[comp.lang.perl] I'm lazy, can this be done somehow???

harless@sdd.hp.com (Mike Harless) (01/26/91)

What I'd like to do is suck up a file into an array, 
read another file to see how many lines I've already read (if any),
and then grep strings out of what's new.  The file of lines may have been 
zero'd out since the last time I read it, so I can't just start
reading after skipping so many lines.

For example, if I've read a file into the array @lines, and then found
out that I've already looked at the first 400 lines last time I ran, I'd 
like to do something like:

	$[ = 400 ;
	@found = grep(/whatever/, @lines) ;

and only have grep work on the lines after the first 400.  I know that
I could do this by using an index into @lines, but was trying to do
things elegantly.  I've heard rumors that using indices into arrays isn't 
the perl way! :-)  Is there something simple that I missed?


				...Mike

weisberg@hpcc01.HP.COM (Len Weisberg) (01/29/91)

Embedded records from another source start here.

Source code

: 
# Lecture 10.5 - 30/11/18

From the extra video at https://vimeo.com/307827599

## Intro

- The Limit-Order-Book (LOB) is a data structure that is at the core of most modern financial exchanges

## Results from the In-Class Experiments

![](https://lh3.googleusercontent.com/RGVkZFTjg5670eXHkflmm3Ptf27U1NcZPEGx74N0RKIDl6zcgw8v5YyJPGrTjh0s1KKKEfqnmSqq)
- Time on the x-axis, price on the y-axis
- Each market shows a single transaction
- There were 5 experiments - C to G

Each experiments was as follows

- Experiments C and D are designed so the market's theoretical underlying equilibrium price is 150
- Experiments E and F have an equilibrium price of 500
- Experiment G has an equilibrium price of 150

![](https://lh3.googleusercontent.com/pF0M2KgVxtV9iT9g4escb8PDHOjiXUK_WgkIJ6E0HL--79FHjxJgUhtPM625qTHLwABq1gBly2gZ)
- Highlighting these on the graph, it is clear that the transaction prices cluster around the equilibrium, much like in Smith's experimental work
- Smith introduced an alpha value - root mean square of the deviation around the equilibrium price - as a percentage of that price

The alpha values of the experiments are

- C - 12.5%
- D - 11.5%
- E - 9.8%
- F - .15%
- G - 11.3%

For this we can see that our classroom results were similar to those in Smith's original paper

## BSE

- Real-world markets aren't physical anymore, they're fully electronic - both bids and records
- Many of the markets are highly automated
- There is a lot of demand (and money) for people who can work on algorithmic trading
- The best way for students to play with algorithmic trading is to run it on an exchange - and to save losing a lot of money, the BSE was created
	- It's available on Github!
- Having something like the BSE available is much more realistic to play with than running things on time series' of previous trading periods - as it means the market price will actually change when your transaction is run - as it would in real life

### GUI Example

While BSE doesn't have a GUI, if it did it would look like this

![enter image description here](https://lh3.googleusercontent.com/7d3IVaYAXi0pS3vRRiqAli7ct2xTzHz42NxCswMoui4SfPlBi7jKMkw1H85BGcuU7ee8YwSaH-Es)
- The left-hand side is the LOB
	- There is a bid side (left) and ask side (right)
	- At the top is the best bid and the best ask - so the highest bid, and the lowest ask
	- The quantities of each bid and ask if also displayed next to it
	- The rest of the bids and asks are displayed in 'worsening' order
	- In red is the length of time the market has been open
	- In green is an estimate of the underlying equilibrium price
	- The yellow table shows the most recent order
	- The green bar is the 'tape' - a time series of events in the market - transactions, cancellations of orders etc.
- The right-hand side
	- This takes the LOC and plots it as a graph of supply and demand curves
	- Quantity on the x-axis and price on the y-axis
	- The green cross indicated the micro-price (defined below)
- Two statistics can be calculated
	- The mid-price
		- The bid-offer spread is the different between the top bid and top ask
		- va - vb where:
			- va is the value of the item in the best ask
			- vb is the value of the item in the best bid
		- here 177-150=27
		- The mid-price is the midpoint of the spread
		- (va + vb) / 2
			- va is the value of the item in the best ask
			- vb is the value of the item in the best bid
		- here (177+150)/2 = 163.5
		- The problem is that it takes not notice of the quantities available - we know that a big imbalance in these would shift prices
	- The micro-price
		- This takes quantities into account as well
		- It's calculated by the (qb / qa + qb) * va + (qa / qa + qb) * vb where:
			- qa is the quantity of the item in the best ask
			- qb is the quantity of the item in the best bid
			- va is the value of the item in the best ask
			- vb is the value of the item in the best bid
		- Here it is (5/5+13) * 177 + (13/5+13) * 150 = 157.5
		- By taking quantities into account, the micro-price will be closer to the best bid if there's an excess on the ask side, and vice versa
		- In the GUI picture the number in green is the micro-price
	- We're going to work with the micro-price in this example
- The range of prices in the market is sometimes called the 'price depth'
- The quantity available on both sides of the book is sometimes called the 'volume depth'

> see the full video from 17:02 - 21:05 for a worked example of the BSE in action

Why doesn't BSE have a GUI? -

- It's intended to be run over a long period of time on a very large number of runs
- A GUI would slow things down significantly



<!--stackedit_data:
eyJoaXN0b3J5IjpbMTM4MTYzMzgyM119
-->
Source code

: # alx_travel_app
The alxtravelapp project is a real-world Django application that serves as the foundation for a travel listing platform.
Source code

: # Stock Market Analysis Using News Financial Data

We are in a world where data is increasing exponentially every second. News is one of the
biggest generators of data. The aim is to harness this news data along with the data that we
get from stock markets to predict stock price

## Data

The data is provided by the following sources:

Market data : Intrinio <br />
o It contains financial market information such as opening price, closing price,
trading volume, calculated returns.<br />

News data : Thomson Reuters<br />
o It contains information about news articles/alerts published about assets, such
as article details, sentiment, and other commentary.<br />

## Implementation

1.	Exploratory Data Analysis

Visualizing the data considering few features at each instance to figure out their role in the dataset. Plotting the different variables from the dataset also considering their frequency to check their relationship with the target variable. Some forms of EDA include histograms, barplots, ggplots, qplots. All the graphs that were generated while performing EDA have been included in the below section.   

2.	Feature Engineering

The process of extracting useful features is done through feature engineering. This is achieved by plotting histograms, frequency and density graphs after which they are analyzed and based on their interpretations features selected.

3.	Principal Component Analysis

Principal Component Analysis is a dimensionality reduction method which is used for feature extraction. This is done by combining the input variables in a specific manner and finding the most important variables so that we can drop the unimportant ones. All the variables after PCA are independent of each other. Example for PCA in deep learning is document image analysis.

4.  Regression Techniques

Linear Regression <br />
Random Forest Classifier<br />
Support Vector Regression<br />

Setting $[ does not set a pointer into the array.
Rather, it changes the "names" (loosely speaking) by which you refer to
elements of the array.

the following debug session should illustrate:

  DB<1> @ary=('a', 'b', 'c', 'd', 'e', 'f', 'g');

  DB<2> p $[
0
  DB<3> p $ary[2];
c
  DB<4> $[=4;

  DB<9> p $ary[2];

  DB<10> p $ary[6];
c
  DB<11> q


- Len Weisberg - HP Corp Computing & Services - weisberg@corp.HP.COM

lwall@jpl-devvax.JPL.NASA.GOV (Larry Wall) (01/29/91)

In article <1991Jan26.154656.4794@NCoast.ORG> allbery@ncoast.ORG (Brandon S. Allbery KB8JRR) writes:
: As quoted from <1991Jan26.012646.4937@sdd.hp.com> by harless@sdd.hp.com (Mike Harless):
: +---------------
: | 	$[ = 400 ;
: | 	@found = grep(/whatever/, @lines) ;
: | 
: | and only have grep work on the lines after the first 400.  I know that
: | I could do this by using an index into @lines, but was trying to do
: | things elegantly.  I've heard rumors that using indices into arrays isn't 
: | the perl way! :-)  Is there something simple that I missed?
: +---------------
: 
: Use a slice:
: 
: 	@found = grep(/pattern/, @lines[$start .. $#lines]);
: 
: (Note the @.  @name[...] and $name[...] are different.)
: 
: Although I do admit that I've thought $[ should work like this.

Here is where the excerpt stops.